Few foreign IPOs in Germany
Steinbach notes the presence of foreign exchanges in Germany, with Euronext even having an office in Frankfurt, and Nasdaq and NYSE being present at industry conferences. He views this as a sign that Germany remains attractive, saying that „it seems that the relatively low number of IPOs in Germany is not due to a lack of potential.“
Martin Steinbach, EYIt seems that the relatively low number of IPOs in Germany is not due to a lack of potential
Wiecko would like to see more ambition from German exchanges in attracting international listings. „As the third-largest economy in the world, and the largest in Europe, Germany should also aim to bring companies from other EU countries to list here“, she says. For example, if investor demand at Nasdaq Stockholm is attractive enough for Traton to do a Dual Listing, German exchanges should be able to do the same.
However Deutsche Börse provides a counterargument. „Tui has just given up its secondary listing and is now focusing solely on Frankfurt“, notes Stefan Maassen, Head of Capital Markets & Corporates. Whether a secondary listing makes sense depends on the company's situation. For smaller companies, trading liquidity often concentrates on one exchange. Additionally, a dual listing increases complexity concerning reporting requirements and regulation.

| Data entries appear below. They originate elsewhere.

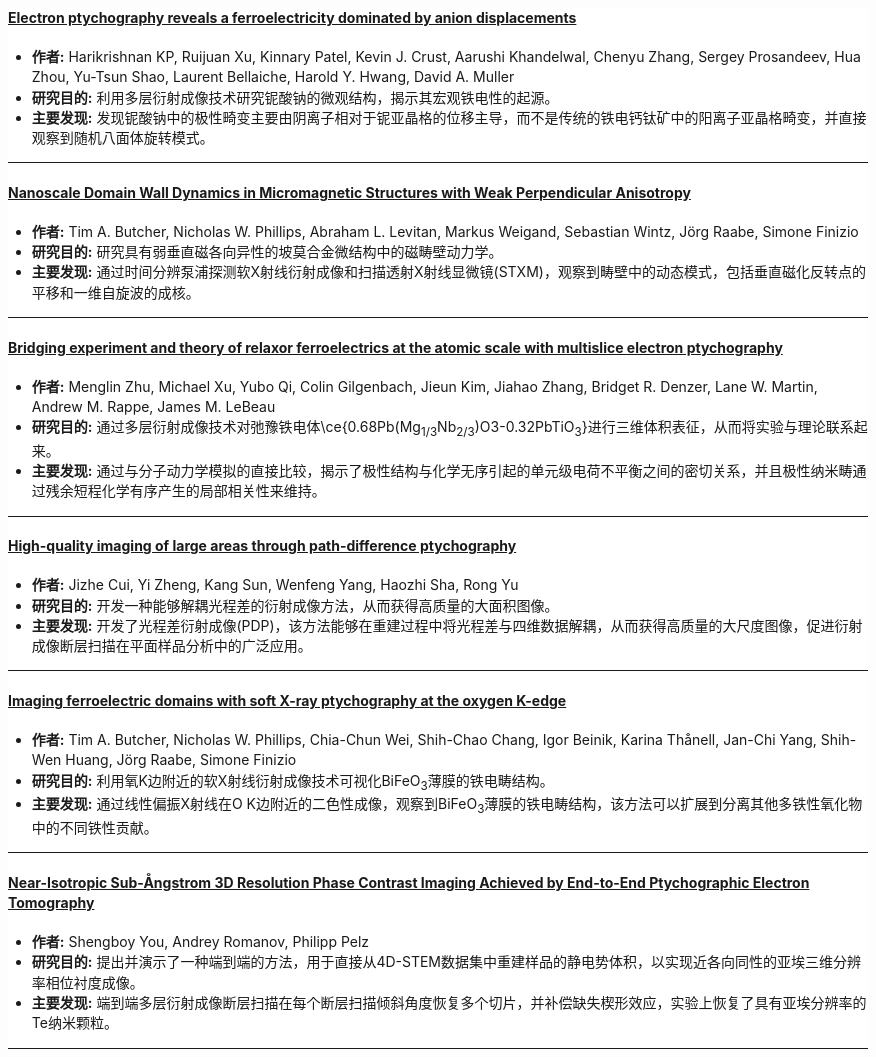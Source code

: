 
#### [Electron ptychography reveals a ferroelectricity dominated by anion displacements](http://arxiv.org/abs/2408.14795v2)
- **作者:** Harikrishnan KP, Ruijuan Xu, Kinnary Patel, Kevin J. Crust, Aarushi Khandelwal, Chenyu Zhang, Sergey Prosandeev, Hua Zhou, Yu-Tsun Shao, Laurent Bellaiche, Harold Y. Hwang, David A. Muller
- **研究目的:** 利用多层衍射成像技术研究铌酸钠的微观结构，揭示其宏观铁电性的起源。
- **主要发现:** 发现铌酸钠中的极性畸变主要由阴离子相对于铌亚晶格的位移主导，而不是传统的铁电钙钛矿中的阳离子亚晶格畸变，并直接观察到随机八面体旋转模式。

---

#### [Nanoscale Domain Wall Dynamics in Micromagnetic Structures with Weak Perpendicular Anisotropy](http://arxiv.org/abs/2408.14172v2)
- **作者:** Tim A. Butcher, Nicholas W. Phillips, Abraham L. Levitan, Markus Weigand, Sebastian Wintz, Jörg Raabe, Simone Finizio
- **研究目的:** 研究具有弱垂直磁各向异性的坡莫合金微结构中的磁畴壁动力学。
- **主要发现:** 通过时间分辨泵浦探测软X射线衍射成像和扫描透射X射线显微镜(STXM)，观察到畴壁中的动态模式，包括垂直磁化反转点的平移和一维自旋波的成核。

---

#### [Bridging experiment and theory of relaxor ferroelectrics at the atomic scale with multislice electron ptychography](http://arxiv.org/abs/2408.11685v1)
- **作者:** Menglin Zhu, Michael Xu, Yubo Qi, Colin Gilgenbach, Jieun Kim, Jiahao Zhang, Bridget R. Denzer, Lane W. Martin, Andrew M. Rappe, James M. LeBeau
- **研究目的:** 通过多层衍射成像技术对弛豫铁电体\ce{0.68Pb(Mg$_{1/3}$Nb$_{2/3}$)O3-0.32PbTiO$_3$}进行三维体积表征，从而将实验与理论联系起来。
- **主要发现:** 通过与分子动力学模拟的直接比较，揭示了极性结构与化学无序引起的单元级电荷不平衡之间的密切关系，并且极性纳米畴通过残余短程化学有序产生的局部相关性来维持。

---

#### [High-quality imaging of large areas through path-difference ptychography](http://arxiv.org/abs/2408.11332v1)
- **作者:** Jizhe Cui, Yi Zheng, Kang Sun, Wenfeng Yang, Haozhi Sha, Rong Yu
- **研究目的:** 开发一种能够解耦光程差的衍射成像方法，从而获得高质量的大面积图像。
- **主要发现:** 开发了光程差衍射成像(PDP)，该方法能够在重建过程中将光程差与四维数据解耦，从而获得高质量的大尺度图像，促进衍射成像断层扫描在平面样品分析中的广泛应用。

---

#### [Imaging ferroelectric domains with soft X-ray ptychography at the oxygen K-edge](http://arxiv.org/abs/2408.09608v2)
- **作者:** Tim A. Butcher, Nicholas W. Phillips, Chia-Chun Wei, Shih-Chao Chang, Igor Beinik, Karina Thånell, Jan-Chi Yang, Shih-Wen Huang, Jörg Raabe, Simone Finizio
- **研究目的:** 利用氧K边附近的软X射线衍射成像技术可视化BiFeO$_3$薄膜的铁电畴结构。
- **主要发现:** 通过线性偏振X射线在O K边附近的二色性成像，观察到BiFeO$_3$薄膜的铁电畴结构，该方法可以扩展到分离其他多铁性氧化物中的不同铁性贡献。

---

#### [Near-Isotropic Sub-Ångstrom 3D Resolution Phase Contrast Imaging Achieved by End-to-End Ptychographic Electron Tomography](http://arxiv.org/abs/2407.19407v1)
- **作者:** Shengboy You, Andrey Romanov, Philipp Pelz
- **研究目的:** 提出并演示了一种端到端的方法，用于直接从4D-STEM数据集中重建样品的静电势体积，以实现近各向同性的亚埃三维分辨率相位衬度成像。
- **主要发现:** 端到端多层衍射成像断层扫描在每个断层扫描倾斜角度恢复多个切片，并补偿缺失楔形效应，实验上恢复了具有亚埃分辨率的Te纳米颗粒。

---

Nonetheless Maassen is himself dissatisfied with the number of German IPOs and the global delisting trend. To address this, Deutsche Börse is engaging in numerous discussions with issuers about the advantages of listing in Germany.

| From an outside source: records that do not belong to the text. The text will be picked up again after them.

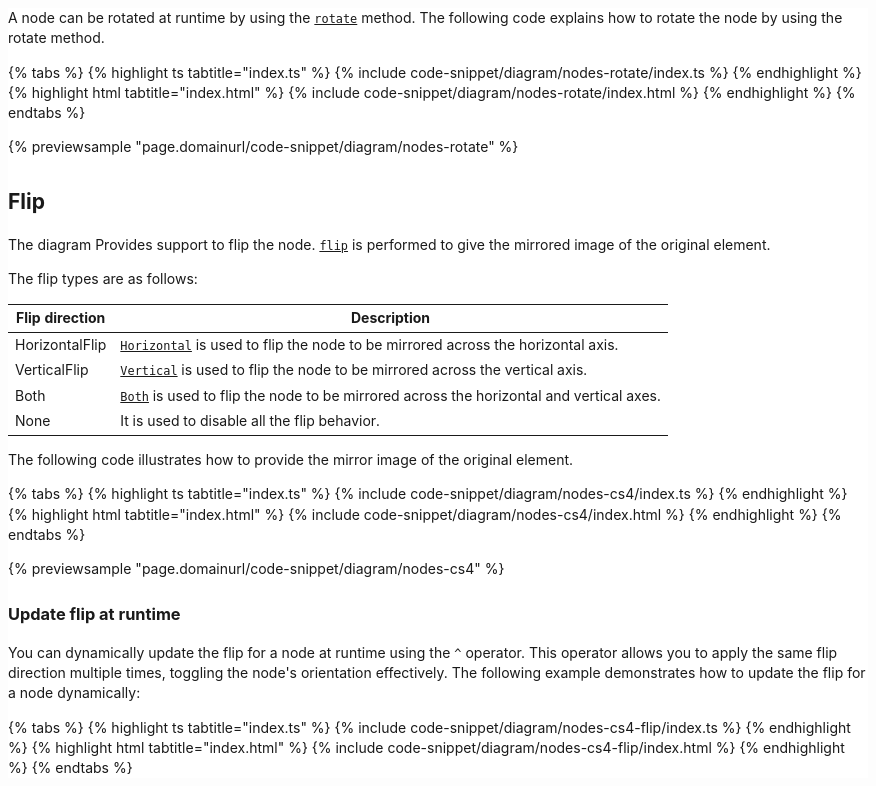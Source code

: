 A node can be rotated at runtime by using the [`rotate`](../../api/diagram/#rotate) method. The following code explains how to rotate the node by using the rotate method.

{% tabs %}
{% highlight ts tabtitle="index.ts" %}
{% include code-snippet/diagram/nodes-rotate/index.ts %}
{% endhighlight %}
{% highlight html tabtitle="index.html" %}
{% include code-snippet/diagram/nodes-rotate/index.html %}
{% endhighlight %}
{% endtabs %}
        
{% previewsample "page.domainurl/code-snippet/diagram/nodes-rotate" %}

## Flip

The diagram Provides support to flip the node. [`flip`](../../api/diagram/node#flip) is performed to give the mirrored image of the original element.

The flip types are as follows:

| Flip direction | Description |
| -------- | ----------- |
|HorizontalFlip |[`Horizontal`](../../api/diagram/flipDirection) is used to flip the node to be mirrored across the horizontal axis.|
|VerticalFlip|[`Vertical`](../../api/diagram/flipDirection) is used to flip the node to be mirrored across the vertical axis.|
|Both|[`Both`](../../api/diagram/flipDirection) is used to flip the node to be mirrored across the horizontal and vertical axes.|
|None|It is used to disable all the flip behavior.|

The following code illustrates how to provide the mirror image of the original element.

{% tabs %}
{% highlight ts tabtitle="index.ts" %}
{% include code-snippet/diagram/nodes-cs4/index.ts %}
{% endhighlight %}
{% highlight html tabtitle="index.html" %}
{% include code-snippet/diagram/nodes-cs4/index.html %}
{% endhighlight %}
{% endtabs %}
        
{% previewsample "page.domainurl/code-snippet/diagram/nodes-cs4" %}

### Update flip at runtime

You can dynamically update the flip for a node at runtime using the `^` operator. This operator allows you to apply the same flip direction multiple times, toggling the node's orientation effectively.
The following example demonstrates how to update the flip for a node dynamically:

{% tabs %}
{% highlight ts tabtitle="index.ts" %}
{% include code-snippet/diagram/nodes-cs4-flip/index.ts %}
{% endhighlight %}
{% highlight html tabtitle="index.html" %}
{% include code-snippet/diagram/nodes-cs4-flip/index.html %}
{% endhighlight %}
{% endtabs %}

Deutsche Börse also conducts regular workshops to prepare companies for the capital markets. „We have many initiatives to show companies that higher visibility through an IPO is advantageous“, says Maassen.
German Equity Forum
One example is the German Equity Forum, where Deutsche Börse connects companies with investors and family offices. „Last year, the forum hosted 255 issuers, who presented their equity stories and held over 3,000 individual meetings with more than 1,100 investors, family offices, and research analysts“, Maassen reports.
Deutsche Börse is also involved in the WIN Initiative, which focuses on venture and growth capital in Germany. This initiative focuses on the investor side, which according to investment banker Wiecko is necessary since the German market has less capital and fewer local investors compared to the US
However, a US IPO is not a guaranteed success either. „If a company like Lilium goes public in the US and its stock loses over 90% of its value, it shows that even a US listing does not guarantee a good share performance“, says Maassen. Among biotech companies, Biontech is currently the only German company trading substantially above its IPO price on US exchanges.
Not all that glitters is gold
Maassen acknowledges that the US has developed a different ecosystem for biotech companies. For instance, there are scientists on the investor and banking sides who approach these industries differently. In Germany, research and scientific research need to be more commercialised.
Stefan Maassen, Deutsche BörseWhat we can do more of is to press ahead with marketing.
Specifically in marketing, Deutsche Börse can still learn from its US competitors. Maassen seems to agree with this, saying that "what we can do more of is to press ahead with marketing – we're already working on it, but there is still potential for us to do more.“
Dilemma for exchanges
More financially rewarding for exchanges is other business segments. Revenue from securities trading, settlement, and data and index services significantly exceeds listing fees. „But without stocks, the foundation for the entire value chain melts away“, warns Steinbach.